- _What to produce_
Set down exactly the lines that run from the line with "# Block diagram" to the end of the data, and nothing else.

(Saved data entries)

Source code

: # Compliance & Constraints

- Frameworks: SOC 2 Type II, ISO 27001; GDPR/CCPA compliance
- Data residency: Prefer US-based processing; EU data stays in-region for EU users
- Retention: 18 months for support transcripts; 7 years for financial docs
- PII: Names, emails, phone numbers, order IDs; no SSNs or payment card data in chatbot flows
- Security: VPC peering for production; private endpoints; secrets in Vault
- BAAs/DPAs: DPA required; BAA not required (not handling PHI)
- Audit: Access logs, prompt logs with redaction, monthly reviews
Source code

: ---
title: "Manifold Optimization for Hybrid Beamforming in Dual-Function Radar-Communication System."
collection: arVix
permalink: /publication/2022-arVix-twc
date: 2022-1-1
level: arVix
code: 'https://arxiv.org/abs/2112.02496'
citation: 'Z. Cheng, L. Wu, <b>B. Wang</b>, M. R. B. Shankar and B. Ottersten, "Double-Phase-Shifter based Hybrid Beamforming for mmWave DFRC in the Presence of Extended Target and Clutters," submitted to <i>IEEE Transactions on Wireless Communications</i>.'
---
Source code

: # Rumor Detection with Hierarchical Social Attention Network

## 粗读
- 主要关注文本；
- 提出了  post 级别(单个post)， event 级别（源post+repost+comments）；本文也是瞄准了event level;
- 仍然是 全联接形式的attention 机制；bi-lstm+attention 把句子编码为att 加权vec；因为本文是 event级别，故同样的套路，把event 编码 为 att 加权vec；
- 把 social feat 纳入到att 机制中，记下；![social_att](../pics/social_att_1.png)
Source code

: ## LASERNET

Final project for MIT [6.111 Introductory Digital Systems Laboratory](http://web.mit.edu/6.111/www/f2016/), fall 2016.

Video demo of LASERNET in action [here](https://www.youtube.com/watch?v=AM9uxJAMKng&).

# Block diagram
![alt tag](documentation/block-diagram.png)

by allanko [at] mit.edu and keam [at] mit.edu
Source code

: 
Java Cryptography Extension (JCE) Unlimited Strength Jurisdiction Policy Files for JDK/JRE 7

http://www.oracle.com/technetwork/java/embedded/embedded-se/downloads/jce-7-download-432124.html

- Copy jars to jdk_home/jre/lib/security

- _Exercise solution_
# Block diagram
![alt tag](documentation/block-diagram.png)

by allanko [at] mit.edu and keam [at] mit.edu
Source code

: 
Java Cryptography Extension (JCE) Unlimited Strength Jurisdiction Policy Files for JDK/JRE 7

http://www.oracle.com/technetwork/java/embedded/embedded-se/downloads/jce-7-download-432124.html

- Copy jars to jdk_home/jre/lib/security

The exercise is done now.